On another site I once posted an idea for a Lethargic Power Generator, a generator driven from the daily expansion and contraction of methanol (or other fluid with a high coefficient of expansion) due to temperature changes. I called it lethargic because it operates at one cycle per day; on the other hand, it could develop tremendous pressure and, properly geared, give a generator quite a spin.


Well... It's a pretty cool idea. But such a generator would probably have to be very large to be efficient. And how 'bout instead of waiting for nightfall for the working fluid to cool, you pump it through a radiator and let it get rid of some of it's heat that way? It would be quicker, and therefore let you heat more water, and generate more power.



How about using the moon and water? Would not the thawing and freezing of water each time it goes from day to night be more efficient than methanol?


Two things here... If you're on the moon, the cycle will be freezing and boiling, 'cause of the high daytime temperature. But this cycle will also take 28 days to complete, 'cause that's how long the Moon's day is sunrise to sunrise. That would be slightly more than a Lethargic Generator; more like a Comatose Generator...

*remembers what the original topic was* Oh yesh, windmills. Well, I would bet there's some kind of design problem inherent in the upright-rotor design, merely because I've seen lots of real electricity-making windmills in Denmark and Germany, and none of them used this design. I'll have to look into it more... It could be anything to some fatal flaw in reliability to an unjustified bad reputation.

Colt
2003-Jun-29, 01:58 AM
What about a Solar Boiler? The bottom part would be buried in the lunar soil witht the water sitting in it and when it is heated it moves a fanblade in the shaft and then cools as it passes and recondenses and returns to the bottom.. Eh. :P -Colt

Musashi
2003-Jun-29, 02:21 AM
What about exploiting the difference in temperature on the terminator? I read about this in some sci-fi book, I can't remeber what. They had railroad tracks around mercury and the cars would stay on the terminator and use the temp. difference somehow.

The Supreme Canuck
2003-Jun-29, 11:00 PM
That was in the "Red Mars" series. I thought they were trying to keep their settlement out of the sun so is wouldn't fry and out of the cold so it wouldn't freeze. But I could be wrong.

Musashi
2003-Jun-29, 11:07 PM
TSC, I think we might be talking about two sepreate scenarios. I can almost remember what you are referencing in the Mars trilogy, but my scenario was certainly from another book or series. I read too many books to always remember fine details :)

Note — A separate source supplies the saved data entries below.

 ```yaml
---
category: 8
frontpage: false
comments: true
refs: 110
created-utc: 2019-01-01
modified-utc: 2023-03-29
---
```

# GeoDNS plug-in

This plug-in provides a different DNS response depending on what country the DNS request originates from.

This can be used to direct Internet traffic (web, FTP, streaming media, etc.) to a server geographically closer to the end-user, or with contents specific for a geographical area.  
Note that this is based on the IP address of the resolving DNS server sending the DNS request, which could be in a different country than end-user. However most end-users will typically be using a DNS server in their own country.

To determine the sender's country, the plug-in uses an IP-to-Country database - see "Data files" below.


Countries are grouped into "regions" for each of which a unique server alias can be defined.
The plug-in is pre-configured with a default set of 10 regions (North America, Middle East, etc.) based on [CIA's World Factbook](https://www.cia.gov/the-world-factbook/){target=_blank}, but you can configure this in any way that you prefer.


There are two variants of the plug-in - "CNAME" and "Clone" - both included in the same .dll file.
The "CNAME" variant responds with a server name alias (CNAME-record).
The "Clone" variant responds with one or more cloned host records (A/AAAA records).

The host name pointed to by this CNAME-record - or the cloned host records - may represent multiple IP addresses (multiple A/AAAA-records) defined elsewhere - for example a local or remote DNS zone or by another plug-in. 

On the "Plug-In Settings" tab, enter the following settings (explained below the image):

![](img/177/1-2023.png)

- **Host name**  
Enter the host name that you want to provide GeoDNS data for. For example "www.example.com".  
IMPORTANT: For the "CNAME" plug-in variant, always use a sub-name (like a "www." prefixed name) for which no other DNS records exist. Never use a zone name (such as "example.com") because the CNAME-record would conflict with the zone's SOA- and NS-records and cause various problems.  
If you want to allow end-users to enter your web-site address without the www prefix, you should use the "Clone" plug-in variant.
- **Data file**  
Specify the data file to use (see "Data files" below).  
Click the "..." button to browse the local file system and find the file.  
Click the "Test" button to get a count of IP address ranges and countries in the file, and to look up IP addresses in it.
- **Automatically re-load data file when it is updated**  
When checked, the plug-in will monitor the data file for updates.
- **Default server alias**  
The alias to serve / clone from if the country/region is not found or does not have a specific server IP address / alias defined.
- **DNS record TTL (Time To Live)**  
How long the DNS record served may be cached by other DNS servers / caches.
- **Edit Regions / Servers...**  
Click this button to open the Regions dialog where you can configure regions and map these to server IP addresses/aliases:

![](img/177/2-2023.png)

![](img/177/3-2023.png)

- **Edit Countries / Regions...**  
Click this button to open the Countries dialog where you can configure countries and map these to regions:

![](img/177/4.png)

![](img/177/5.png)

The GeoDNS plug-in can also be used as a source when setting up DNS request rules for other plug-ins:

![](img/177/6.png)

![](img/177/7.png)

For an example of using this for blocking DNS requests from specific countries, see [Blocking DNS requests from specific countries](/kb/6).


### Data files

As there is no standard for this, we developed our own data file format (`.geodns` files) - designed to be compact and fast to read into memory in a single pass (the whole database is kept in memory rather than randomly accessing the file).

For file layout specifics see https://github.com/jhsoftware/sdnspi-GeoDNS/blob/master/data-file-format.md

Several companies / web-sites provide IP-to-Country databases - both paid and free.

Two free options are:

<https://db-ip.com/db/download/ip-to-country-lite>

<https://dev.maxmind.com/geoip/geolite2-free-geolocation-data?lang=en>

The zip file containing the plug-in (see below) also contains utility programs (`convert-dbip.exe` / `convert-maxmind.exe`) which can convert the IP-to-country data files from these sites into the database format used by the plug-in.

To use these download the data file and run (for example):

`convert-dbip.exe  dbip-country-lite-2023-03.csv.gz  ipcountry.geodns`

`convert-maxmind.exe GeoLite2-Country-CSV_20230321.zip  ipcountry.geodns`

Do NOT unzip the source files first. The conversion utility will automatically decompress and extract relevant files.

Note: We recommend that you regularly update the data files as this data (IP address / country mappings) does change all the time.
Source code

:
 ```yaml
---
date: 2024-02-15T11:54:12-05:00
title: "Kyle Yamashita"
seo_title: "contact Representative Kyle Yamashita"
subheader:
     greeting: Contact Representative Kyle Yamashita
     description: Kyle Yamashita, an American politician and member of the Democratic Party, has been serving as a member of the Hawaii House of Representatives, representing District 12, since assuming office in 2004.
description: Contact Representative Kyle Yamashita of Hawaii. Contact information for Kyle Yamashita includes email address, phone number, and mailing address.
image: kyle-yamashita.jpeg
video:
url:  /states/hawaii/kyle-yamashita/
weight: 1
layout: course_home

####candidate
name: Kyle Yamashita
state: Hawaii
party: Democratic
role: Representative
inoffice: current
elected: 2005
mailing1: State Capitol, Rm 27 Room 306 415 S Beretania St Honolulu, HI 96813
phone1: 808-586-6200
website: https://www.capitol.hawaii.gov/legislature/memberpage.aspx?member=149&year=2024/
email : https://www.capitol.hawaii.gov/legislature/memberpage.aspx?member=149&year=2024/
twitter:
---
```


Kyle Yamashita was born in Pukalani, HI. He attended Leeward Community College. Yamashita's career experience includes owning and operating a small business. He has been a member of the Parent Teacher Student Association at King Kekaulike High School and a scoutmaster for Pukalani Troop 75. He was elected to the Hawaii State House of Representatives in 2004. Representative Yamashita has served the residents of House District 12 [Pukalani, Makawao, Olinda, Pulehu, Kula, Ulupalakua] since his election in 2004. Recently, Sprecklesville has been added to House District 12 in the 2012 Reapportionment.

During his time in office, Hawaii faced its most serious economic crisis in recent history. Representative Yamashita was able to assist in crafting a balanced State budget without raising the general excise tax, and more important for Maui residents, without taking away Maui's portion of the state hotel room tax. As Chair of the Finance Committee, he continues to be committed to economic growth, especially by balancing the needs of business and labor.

I think what I am talking about might be called a thermocouple, but I am not sure. I know that if you take most metals and heat them, the electrons flow away from the heat source, but in iron it is reversed, so if you tack together a piece of iron and a piece of copper, then heat one side, you get a current. Something like that anyways...

The Supreme Canuck
2003-Jun-29, 11:28 PM
Oh, a thermocouple, yes. Those exist now as a means of measuring temperature. If you do it right, you should be able to get a usable amount of elecricity from it.